Stored data entries:
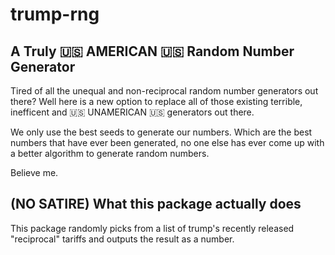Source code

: # trump-rng

## A Truly 🇺🇸 AMERICAN 🇺🇸 Random Number Generator

Tired of all the unequal and non-reciprocal random number generators out there? Well here is a new option to replace all of those existing terrible, inefficent and 🇺🇸 UNAMERICAN 🇺🇸 generators out there.<br>

We only use the best seeds to generate our numbers. Which are the best numbers that have ever been generated, no one else has ever come up with a better algorithm to generate random numbers. <br>

Believe me. <br>

## (NO SATIRE) What this package actually does

This package randomly picks from a list of trump's recently released "reciprocal" tariffs and outputs the result as a number.<br>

» Task to complete: Begin at the first line of the records. Print every line through the one containing "## A Truly 🇺🇸" exactly, but skip the pictures.

» Answer to this task:
Source code

: # trump-rng

## A Truly 🇺🇸 AMERICAN 🇺🇸 Random Number Generator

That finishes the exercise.